§ Exercise goal:
Using the entries that follow, state how many lines contain the word "will". The response is that number and nothing more.

*** Begin section ***

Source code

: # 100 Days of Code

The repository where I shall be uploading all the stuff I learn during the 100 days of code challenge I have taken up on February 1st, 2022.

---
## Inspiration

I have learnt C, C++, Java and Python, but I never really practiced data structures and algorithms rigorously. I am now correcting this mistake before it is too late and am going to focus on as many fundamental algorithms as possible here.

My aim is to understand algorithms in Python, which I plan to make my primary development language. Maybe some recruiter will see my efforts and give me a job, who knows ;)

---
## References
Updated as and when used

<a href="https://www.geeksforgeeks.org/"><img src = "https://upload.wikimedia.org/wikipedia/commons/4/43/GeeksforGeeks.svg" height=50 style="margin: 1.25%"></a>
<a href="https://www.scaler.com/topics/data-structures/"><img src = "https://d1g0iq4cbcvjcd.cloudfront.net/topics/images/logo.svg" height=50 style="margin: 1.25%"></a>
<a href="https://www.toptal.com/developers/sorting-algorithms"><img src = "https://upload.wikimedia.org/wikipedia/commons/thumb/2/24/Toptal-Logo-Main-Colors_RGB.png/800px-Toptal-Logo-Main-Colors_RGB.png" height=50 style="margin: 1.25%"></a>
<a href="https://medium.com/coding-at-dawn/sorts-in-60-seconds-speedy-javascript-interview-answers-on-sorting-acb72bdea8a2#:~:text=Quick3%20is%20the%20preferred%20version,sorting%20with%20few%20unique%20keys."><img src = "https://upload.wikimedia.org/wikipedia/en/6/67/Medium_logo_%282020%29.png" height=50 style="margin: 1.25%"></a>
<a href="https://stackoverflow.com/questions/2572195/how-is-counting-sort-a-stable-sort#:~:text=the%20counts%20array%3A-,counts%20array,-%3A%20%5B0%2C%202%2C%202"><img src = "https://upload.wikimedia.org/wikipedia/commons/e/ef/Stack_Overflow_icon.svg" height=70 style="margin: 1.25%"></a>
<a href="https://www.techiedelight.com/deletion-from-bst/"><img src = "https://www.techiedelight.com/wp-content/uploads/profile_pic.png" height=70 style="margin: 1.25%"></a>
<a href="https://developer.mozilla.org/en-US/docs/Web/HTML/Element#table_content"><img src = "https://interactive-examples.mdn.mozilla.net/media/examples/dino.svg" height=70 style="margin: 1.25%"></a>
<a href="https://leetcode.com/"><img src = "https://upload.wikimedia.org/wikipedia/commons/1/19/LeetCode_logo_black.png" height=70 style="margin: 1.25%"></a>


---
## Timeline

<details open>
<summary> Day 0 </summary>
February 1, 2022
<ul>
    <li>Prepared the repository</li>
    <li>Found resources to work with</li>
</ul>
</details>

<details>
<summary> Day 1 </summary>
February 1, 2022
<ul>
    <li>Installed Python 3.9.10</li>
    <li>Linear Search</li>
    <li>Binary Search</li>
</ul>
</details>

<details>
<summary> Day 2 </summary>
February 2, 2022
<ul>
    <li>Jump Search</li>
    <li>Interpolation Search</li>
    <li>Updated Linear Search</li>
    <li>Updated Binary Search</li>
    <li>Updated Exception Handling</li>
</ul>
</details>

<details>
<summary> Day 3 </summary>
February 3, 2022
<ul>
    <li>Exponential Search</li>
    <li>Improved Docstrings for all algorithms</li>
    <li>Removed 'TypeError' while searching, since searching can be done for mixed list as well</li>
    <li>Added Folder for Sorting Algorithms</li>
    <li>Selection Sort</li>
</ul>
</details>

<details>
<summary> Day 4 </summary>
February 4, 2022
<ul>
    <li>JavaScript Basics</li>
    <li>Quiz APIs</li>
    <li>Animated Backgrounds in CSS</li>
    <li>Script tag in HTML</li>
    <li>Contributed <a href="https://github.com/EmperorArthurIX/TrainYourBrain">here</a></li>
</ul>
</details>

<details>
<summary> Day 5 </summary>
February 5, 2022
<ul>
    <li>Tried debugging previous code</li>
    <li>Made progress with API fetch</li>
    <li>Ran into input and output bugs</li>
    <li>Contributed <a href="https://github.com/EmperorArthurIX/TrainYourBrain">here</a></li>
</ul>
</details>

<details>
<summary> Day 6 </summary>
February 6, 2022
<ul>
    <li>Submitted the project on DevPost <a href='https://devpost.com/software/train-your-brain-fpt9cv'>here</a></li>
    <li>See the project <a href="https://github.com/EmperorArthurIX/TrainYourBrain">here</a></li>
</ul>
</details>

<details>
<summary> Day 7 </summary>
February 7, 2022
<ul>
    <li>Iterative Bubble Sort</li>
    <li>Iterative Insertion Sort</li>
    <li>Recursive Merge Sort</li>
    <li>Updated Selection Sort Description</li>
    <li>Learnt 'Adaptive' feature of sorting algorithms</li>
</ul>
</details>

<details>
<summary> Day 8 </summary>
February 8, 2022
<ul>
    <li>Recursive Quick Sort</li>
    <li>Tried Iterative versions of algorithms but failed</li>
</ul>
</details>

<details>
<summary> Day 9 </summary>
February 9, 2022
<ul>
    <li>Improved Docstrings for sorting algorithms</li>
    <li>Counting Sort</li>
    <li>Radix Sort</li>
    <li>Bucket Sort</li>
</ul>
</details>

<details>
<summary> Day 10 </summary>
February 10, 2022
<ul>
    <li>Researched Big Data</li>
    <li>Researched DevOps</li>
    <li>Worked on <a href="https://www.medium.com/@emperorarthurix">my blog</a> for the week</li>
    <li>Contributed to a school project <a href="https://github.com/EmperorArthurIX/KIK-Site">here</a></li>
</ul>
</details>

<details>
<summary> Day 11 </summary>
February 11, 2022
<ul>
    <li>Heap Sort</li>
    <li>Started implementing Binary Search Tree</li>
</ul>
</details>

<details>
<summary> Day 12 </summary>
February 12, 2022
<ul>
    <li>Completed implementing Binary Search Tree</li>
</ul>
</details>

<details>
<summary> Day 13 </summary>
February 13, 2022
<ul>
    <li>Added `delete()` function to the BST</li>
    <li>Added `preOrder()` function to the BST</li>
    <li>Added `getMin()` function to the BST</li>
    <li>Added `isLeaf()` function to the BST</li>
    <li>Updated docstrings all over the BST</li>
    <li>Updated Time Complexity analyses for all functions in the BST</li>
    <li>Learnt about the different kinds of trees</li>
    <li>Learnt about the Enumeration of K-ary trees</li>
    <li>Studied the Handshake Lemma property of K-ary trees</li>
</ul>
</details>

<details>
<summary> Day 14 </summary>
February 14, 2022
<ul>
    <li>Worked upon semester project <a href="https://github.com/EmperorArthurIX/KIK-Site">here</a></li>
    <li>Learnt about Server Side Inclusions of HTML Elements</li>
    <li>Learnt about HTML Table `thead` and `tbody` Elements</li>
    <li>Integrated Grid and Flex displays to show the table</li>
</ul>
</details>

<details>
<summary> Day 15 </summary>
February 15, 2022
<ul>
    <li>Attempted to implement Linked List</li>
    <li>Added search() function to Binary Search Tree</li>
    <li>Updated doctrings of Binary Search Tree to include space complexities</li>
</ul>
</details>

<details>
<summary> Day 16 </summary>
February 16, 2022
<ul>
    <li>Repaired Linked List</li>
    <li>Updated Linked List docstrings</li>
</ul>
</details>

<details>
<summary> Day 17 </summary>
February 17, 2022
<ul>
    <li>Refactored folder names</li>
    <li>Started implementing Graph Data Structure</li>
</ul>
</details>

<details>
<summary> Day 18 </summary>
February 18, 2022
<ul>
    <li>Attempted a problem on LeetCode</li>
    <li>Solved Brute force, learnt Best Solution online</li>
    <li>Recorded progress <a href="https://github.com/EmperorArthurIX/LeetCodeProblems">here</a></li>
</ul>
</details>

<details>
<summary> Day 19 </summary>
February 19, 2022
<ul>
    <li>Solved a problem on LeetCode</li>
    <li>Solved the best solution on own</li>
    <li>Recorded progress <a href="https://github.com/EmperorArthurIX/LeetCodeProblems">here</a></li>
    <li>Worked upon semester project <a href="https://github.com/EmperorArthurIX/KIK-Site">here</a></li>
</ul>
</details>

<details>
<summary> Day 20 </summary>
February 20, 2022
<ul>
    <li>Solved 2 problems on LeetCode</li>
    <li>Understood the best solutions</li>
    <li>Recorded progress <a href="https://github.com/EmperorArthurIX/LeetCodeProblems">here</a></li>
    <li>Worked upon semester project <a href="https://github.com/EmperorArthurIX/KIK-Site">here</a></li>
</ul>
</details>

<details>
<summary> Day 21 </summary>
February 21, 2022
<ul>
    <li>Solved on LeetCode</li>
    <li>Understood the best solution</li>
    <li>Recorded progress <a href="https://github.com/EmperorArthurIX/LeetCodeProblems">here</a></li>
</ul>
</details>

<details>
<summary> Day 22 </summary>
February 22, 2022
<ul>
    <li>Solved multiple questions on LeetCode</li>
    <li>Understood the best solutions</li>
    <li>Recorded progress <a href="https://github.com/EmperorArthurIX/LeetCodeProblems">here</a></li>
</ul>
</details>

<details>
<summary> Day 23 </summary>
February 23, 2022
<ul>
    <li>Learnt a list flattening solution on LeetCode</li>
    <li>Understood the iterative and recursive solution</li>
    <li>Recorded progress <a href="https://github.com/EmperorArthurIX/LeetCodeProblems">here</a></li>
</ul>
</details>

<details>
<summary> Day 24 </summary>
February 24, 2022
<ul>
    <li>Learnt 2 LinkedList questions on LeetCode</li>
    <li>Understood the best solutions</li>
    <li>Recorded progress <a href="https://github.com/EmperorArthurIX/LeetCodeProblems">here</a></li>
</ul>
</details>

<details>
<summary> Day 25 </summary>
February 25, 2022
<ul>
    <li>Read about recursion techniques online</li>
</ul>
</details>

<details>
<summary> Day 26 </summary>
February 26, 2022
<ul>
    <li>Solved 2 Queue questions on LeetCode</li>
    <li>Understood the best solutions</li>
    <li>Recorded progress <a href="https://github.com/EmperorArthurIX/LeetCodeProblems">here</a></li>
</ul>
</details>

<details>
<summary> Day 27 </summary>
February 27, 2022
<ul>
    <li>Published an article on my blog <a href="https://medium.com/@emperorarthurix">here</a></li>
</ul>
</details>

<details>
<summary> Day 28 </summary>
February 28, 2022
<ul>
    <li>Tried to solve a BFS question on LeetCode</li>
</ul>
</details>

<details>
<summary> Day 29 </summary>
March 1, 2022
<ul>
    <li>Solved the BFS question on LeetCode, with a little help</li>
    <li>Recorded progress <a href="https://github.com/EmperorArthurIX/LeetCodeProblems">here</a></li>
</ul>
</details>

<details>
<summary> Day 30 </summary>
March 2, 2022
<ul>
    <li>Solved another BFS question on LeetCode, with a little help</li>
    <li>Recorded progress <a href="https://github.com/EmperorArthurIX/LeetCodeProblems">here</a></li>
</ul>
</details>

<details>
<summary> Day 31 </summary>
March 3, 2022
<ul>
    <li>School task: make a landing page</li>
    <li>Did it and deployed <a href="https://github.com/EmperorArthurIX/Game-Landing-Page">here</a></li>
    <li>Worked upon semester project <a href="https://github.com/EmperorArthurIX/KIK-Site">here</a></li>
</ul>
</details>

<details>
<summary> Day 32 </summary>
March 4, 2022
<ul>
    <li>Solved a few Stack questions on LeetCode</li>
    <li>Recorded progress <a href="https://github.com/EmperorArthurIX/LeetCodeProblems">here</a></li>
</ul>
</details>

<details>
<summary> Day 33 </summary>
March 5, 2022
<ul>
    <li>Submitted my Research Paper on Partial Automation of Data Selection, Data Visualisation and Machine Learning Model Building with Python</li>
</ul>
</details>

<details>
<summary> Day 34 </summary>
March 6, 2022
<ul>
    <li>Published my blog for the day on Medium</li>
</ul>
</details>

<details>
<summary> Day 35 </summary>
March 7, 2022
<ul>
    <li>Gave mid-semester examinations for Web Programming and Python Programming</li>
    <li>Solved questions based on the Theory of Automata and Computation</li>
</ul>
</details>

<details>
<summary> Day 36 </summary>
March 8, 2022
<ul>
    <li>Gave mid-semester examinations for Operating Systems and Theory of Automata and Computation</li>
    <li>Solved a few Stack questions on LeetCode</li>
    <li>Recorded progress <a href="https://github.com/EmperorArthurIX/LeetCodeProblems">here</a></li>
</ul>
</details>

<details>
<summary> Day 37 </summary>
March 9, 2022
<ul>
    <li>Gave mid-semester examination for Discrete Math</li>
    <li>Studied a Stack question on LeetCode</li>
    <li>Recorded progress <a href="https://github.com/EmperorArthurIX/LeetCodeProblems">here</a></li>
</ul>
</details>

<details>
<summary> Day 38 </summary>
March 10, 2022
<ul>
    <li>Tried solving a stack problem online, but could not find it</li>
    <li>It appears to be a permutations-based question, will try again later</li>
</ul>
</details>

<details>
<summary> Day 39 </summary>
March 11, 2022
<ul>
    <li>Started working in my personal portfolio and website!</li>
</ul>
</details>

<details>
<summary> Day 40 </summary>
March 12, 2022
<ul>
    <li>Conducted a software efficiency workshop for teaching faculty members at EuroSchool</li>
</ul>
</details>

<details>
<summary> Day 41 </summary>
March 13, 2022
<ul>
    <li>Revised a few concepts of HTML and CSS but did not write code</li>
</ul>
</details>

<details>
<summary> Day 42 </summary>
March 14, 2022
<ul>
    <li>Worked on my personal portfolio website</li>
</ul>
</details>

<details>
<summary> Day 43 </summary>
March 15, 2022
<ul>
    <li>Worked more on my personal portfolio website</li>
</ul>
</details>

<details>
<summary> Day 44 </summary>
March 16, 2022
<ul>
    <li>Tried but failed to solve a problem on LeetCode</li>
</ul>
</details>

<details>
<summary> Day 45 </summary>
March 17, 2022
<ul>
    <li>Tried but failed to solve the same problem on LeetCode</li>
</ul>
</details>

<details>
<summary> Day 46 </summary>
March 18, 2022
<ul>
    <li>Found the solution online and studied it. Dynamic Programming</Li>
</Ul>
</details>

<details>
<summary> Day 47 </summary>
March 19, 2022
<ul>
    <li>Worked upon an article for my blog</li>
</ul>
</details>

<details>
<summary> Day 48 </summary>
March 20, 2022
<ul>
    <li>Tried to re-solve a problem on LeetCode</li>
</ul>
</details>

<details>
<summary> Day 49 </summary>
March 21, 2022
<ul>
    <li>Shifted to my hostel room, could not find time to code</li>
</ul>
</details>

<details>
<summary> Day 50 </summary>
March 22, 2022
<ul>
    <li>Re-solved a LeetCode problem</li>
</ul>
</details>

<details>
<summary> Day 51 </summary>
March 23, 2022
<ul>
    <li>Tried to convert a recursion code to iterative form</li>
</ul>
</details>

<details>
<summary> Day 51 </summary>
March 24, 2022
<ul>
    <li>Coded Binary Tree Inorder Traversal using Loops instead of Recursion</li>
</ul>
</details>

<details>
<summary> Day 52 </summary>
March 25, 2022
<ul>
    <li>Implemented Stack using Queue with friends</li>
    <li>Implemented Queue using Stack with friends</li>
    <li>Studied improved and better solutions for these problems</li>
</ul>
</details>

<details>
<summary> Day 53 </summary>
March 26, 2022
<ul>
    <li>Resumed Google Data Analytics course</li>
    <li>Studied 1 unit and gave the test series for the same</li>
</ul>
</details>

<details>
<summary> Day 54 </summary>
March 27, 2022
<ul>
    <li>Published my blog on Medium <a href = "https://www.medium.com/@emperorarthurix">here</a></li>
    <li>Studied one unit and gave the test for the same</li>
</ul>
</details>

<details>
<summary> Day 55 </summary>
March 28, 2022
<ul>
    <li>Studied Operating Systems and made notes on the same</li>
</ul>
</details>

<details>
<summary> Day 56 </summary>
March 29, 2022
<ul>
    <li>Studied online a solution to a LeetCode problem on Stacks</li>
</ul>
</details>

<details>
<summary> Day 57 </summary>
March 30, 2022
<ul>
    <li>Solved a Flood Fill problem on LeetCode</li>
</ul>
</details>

*** End section ***

§ Solution:
2